Steve Gadd Band, il live al Paradiso Jazz
Parlando di lui, Chick Corea disse: “Tutti vorrebbero suonare come Gadd, perché suona in maniera perfetta”. Acclamato come uno dei batteristi più influenti di tutti i tempi – in pochi possono vantare collaborazioni con star del calibro di James Taylor, Eric Clapton, Paul McCartney, Peter Gabriel, Frank Sinatra e Ray Charles – Steve Gadd non ha certo bisogno di presentazioni.
In una sala gremita di pubblico, il batterista è salito sul palco del Paradiso Jazz festival insieme alla sua Steve Gadd Band, un ensemble di musicisti d’eccezione, con cui si accompagna ormai da qualche anno. La formazione include Michael Landau alla chitarra (già chitarrista di Michael Bolton, Jennifer Lopez, Eros Ramazzotti, Andrea Bocelli e Vasco Rossi), Jimmy Johnson al basso, Kevin Hays al piano e Walt Fowler, lo storico musicista di Frank Zappa, alla tromba e al flicorno.
Occasione del tour è la presentazione dell’ultimo lavoro, intitolato semplicemente “Steve Gadd Band”, uscito il 23 marzo scorso per l’etichetta BFM Jazz. Il disco arriva dopo altri tre album: “Gadditude” (2013), “70 Strong” (2015) e “Way Back Home – Live from Rochester, NY” (2016), che è valso alla band una nomination ai Grammy Awards 2017 come Best Contemporary Instrumental Album.
Aprono il concerto due pezzi tratti dal nuovo disco: il primo è la suggestiva ballad “Where’s Earth” (scritta da Landau, Hays e dal figlio di Gadd, Duke), il secondo è un brano composto da Johnson insieme a Steve, l’irresistibile, orecchiabile funky “I know, but tell me again”. Fin dalle prime note è evidente che nel disco, come nel live, c’è spazio per tutti: ogni musicista ha la possibilità di esprimersi e mostrare il proprio talento.
Si prosegue con un paio di pezzi tratti dal primo disco: “Cavaliero”, brano dal sapore Tex-Mex, scandito dai colpi di rullante di Gadd, e “Green Foam”, splendido blues, in cui si susseguono i rimarchevoli soli di Hays, Landau e Fowler. Colpisce l’eclettismo di tutti i musicisti, la loro capacità di spaziare con grazia e naturalezza da un genere all’altro, colpisce l’intesa e la coesione della band, la perfetta sincronia degli strumenti – sempre accompagnati dalla precisione metronomica della batteria – l’eleganza e la cura dei suoni.
Dopo questa parentesi, il concerto continua serrato per oltre un’ora.
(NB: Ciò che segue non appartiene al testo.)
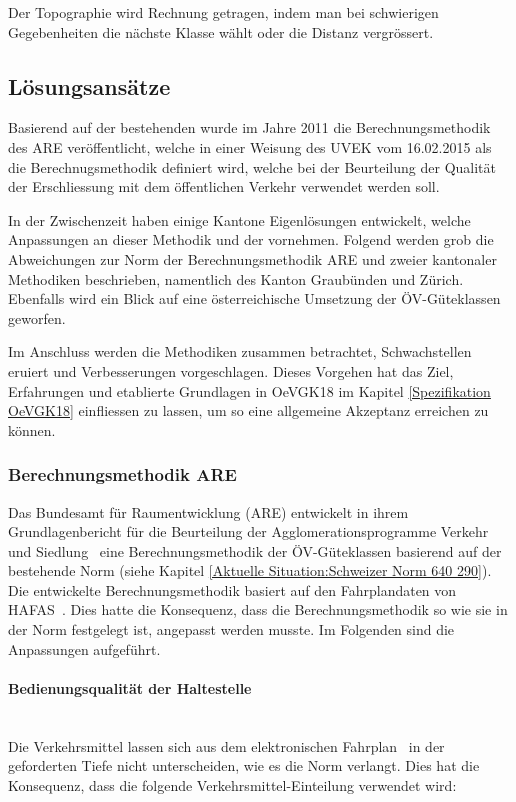 Der Topographie wird Rechnung getragen, indem man bei schwierigen Gegebenheiten die nächste Klasse wählt oder die Distanz vergrössert.

\subsection{Lösungsansätze}
\label{Stand der Technik:Lösungsansätze}
Basierend auf der bestehenden  wurde im Jahre 2011 die Berechnungsmethodik des \ac{ARE} veröffentlicht, welche in einer Weisung des \acs{UVEK} vom 16.02.2015 als die Berechnugsmethodik definiert wird, welche bei der Beurteilung der Qualität der Erschliessung mit dem öffentlichen Verkehr verwendet werden soll.

In der Zwischenzeit haben einige Kantone Eigenlösungen entwickelt, welche Anpassungen an dieser Methodik und der  vornehmen.
Folgend werden grob die Abweichungen zur Norm der Berechnungsmethodik ARE und zweier kantonaler Methodiken beschrieben, namentlich des Kanton Graubünden und Zürich.
Ebenfalls wird ein Blick auf eine österreichische Umsetzung der \gls{ÖV-Güteklassen} geworfen.

Im Anschluss werden die Methodiken zusammen betrachtet, Schwachstellen eruiert und Verbesserungen vorgeschlagen.
Dieses Vorgehen hat das Ziel, Erfahrungen und etablierte Grundlagen in \gls{OeVGK18} im Kapitel \ref{Spezifikation OeVGK18} einfliessen zu lassen, um so eine allgemeine Akzeptanz erreichen zu können.

\subsubsection{Berechnungsmethodik ARE}
\label{Lösungsansätze:Berechnungsmethodik ARE}
Das Bundesamt für Raumentwicklung (ARE) entwickelt in ihrem Grundlagenbericht für die Beurteilung der Agglomerationsprogramme Verkehr und Siedlung~\cite{berechnung_are} eine Berechnungsmethodik der \gls{ÖV-Güteklassen} basierend auf der bestehende Norm (siehe Kapitel \ref{Aktuelle Situation:Schweizer Norm 640 290}).
Die entwickelte Berechnungsmethodik basiert auf den Fahrplandaten von HAFAS~\cite{sbb_hafas_spec}.
Dies hatte die Konsequenz, dass die Berechnungsmethodik so wie sie in der Norm festgelegt ist, angepasst werden musste.
Im Folgenden sind die Anpassungen aufgeführt.

\paragraph{Bedienungsqualität der Haltestelle}~\\
\label{Berechnungsmethodik ARE:Bedienungsqualität der Haltestelle}
Die Verkehrsmittel lassen sich aus dem elektronischen Fahrplan~\cite{sbb_hafas_spec} in der geforderten Tiefe nicht unterscheiden, wie es die Norm verlangt.
Dies hat die Konsequenz, dass die folgende Verkehrsmittel-Einteilung verwendet wird:

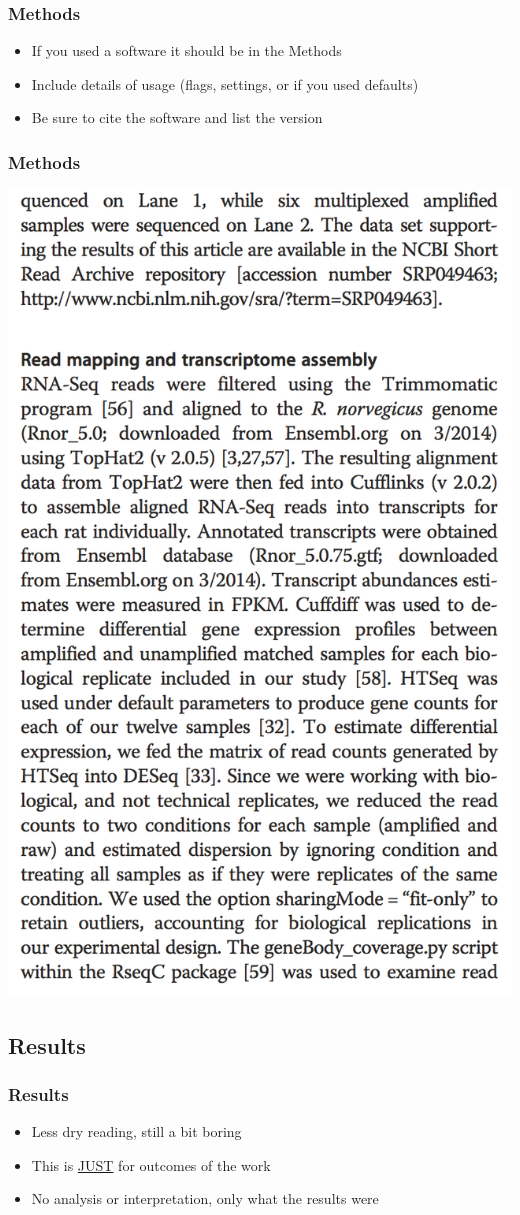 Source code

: \documentclass[14pt,handout]{beamer}
\begin{document}
\begin{frame}
\frametitle{Methods}
\begin{itemize}
	\sffamily
	\normalsize
	\item<+-> If you used a software it should be in the Methods
	\item<+-> Include details of usage (flags, settings, or if you used defaults)
	\item<+-> Be sure to cite the software and list the version
\end{itemize}
\end{frame}

\begin{frame}
\frametitle{Methods}
\begin{center}
	\includegraphics[width=.5\textwidth]{images_20171109_methods.png}
\end{center}
\end{frame}

\subsection{Results}

\begin{frame}
\frametitle{Results}
\begin{itemize}
	\sffamily
	\normalsize
	\item<+-> Less dry reading, still a bit boring
	\item<+-> This is \underline{JUST} for outcomes of the work
	\item<+-> No analysis or interpretation, only what the results were
\end{itemize}
\end{frame}
\end{document}
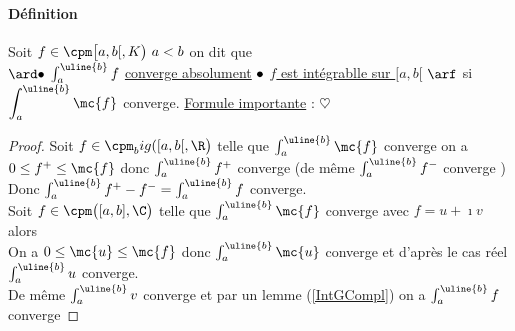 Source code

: 		\paragraph{Définition} 
			Soit $f\in\cpm\big[a,b[,K\big) ~a<b$ on dit que \\ \hspace*{2cm} $\ard \bullet$ $\int_a^{\uline{b}} f $ \underline{converge absolument} 
			$ \\ \bullet $ \underline{$f$ est intégrablle sur $[a,b[$} $\arf$\hspace*{0.5cm} si $\displaystyle{\int_a^{\uline{b}}\mc{f}}$ converge. 
			\vspace*{0.2cm}\trait
		\underline{Formule importante} :  $\heartsuit$
		\vspace*{0.3cm}\\ 
		\begin{proof}
		 Soit $f\in\cpm_big([a,b[,\R\big)$ telle que $\int_a^{\uline{b}} \mc{f}$ converge on a \\ $0\leq f^+\leq\mc{f}$ donc 
		$\int_a^{\uline{b}} f^+$ converge \big(de même $\int_a^{\uline{b}} f^-$ converge \big) \\ 
		Donc $\int_a^{\uline{b}} f^+ - f^- = \int_a^{\uline{b}} f$ converge.\\
		 Soit $f\in\cpm\big([a,b],\C\big)$ telle que $\int_a^{\uline{b}} \mc{f}$ converge avec $f=u+\imath v$ alors
		\\ On a $0\leq\mc{u}\leq\mc{f}$ donc $\int_a^{\uline{b}} \mc{u}$ converge et d'après le cas réel $\int_a^{\uline{b}} u$ converge.\\
		De même $\int_a^{\uline{b}} v$ converge et par un lemme (\ref{IntGCompl}) on a $\int_a^{\uline{b}} f$ converge
		\end{proof}
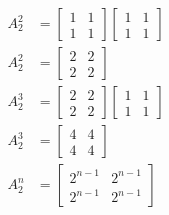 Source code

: \documentclass[main.tex]{subfiles}
\begin{document}
\begin{enumerate}
    $$
    \begin{aligned}
    A_{2}^{2} &= \left[\begin{array}{ll}
    1 & 1 \\
    1 & 1
    \end{array}\right]\left[\begin{array}{ll}
    1 & 1 \\
    1 & 1
    \end{array}\right] \\
    A_{2}^{2} &= \left[\begin{array}{ll}
    2 & 2 \\
    2 & 2
    \end{array}\right]\\
    A_{2}^{3} &= \left[\begin{array}{ll}
    2 & 2 \\
    2 & 2
    \end{array}\right]\left[\begin{array}{ll}
    1 & 1 \\
    1 & 1
    \end{array}\right] \\
    A_{2}^{3} &= \left[\begin{array}{ll}
    4 & 4 \\
    4 & 4
    \end{array}\right] \\
    A_{2}^{n} &= \left[\begin{array}{ll}
    2^{n-1} & 2^{n-1} \\
    2^{n-1} & 2^{n-1}
    \end{array}\right]
    \end{aligned}
    $$
    

\end{enumerate}
\end{document}

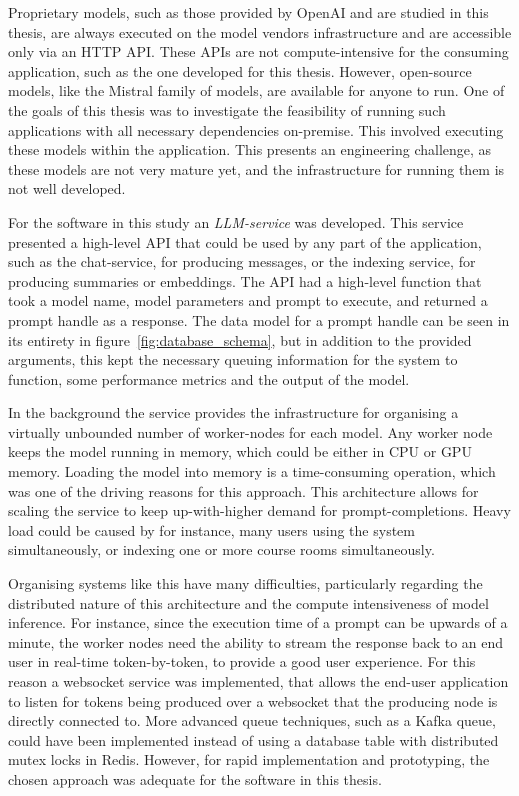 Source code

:Proprietary models, such as those provided by OpenAI and are studied in this thesis, are always executed on the model vendors infrastructure and are accessible only via an HTTP API. These APIs are not compute-intensive for the consuming application, such as the one developed for this thesis. However, open-source models, like the Mistral family of models, are available for anyone to run. One of the goals of this thesis was to investigate the feasibility of running such applications with all necessary dependencies on-premise. This involved executing these models within the application. This presents an engineering challenge, as these models are not very mature yet, and the infrastructure for running them is not well developed.


For the software in this study an \textit{LLM-service} was developed. This service presented a high-level API that could be used by any part of the application, such as the chat-service, for producing messages, or the indexing service, for producing summaries or embeddings. The API had a high-level function that took a model name, model parameters and prompt to execute, and returned a prompt handle as a response. The data model for a prompt handle can be seen in its entirety in figure~\ref{fig:database_schema}, but in addition to the provided arguments, this kept the necessary queuing information for the system to function, some performance metrics and the output of the model.


In the background the service provides the infrastructure for organising a virtually unbounded number of worker-nodes for each model. Any worker node keeps the model running in memory, which could be either in CPU or GPU memory. Loading the model into memory is a time-consuming operation, which was one of the driving reasons for this approach. This architecture allows for scaling the service to keep up-with-higher demand for prompt-completions. Heavy load could be caused by for instance, many users using the system simultaneously, or indexing one or more course rooms simultaneously.


Organising systems like this have many difficulties, particularly regarding the distributed nature of this architecture and the compute intensiveness of model inference. For instance, since the execution time of a prompt can be upwards of a minute, the worker nodes need the ability to stream the response back to an end user in real-time token-by-token, to provide a good user experience. For this reason a websocket service was implemented, that allows the end-user application to listen for tokens being produced over a websocket that the producing node is directly connected to. More advanced queue techniques, such as a Kafka queue, could have been implemented instead of using a database table with distributed mutex locks in Redis. However, for rapid implementation and prototyping, the chosen approach was adequate for the software in this thesis.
Si torna ai brani del nuovo album: “One point five”, “Auckland by Numbers” e “Rat Race” (forse il pezzo più funky del disco, scritto da Landau e Gadd), “Spring Song”, composto e cantato da Hays, e il trascinante “Foameopathy”. Siamo alla fine e il pubblico è giustamente entusiasta. Il live si chiude con uno straordinario omaggio a Keith Jarrett (“The Windup”) e uno a Bob Dylan, “Watch The River Flow”, interpretato da Kevin Hays nel bis.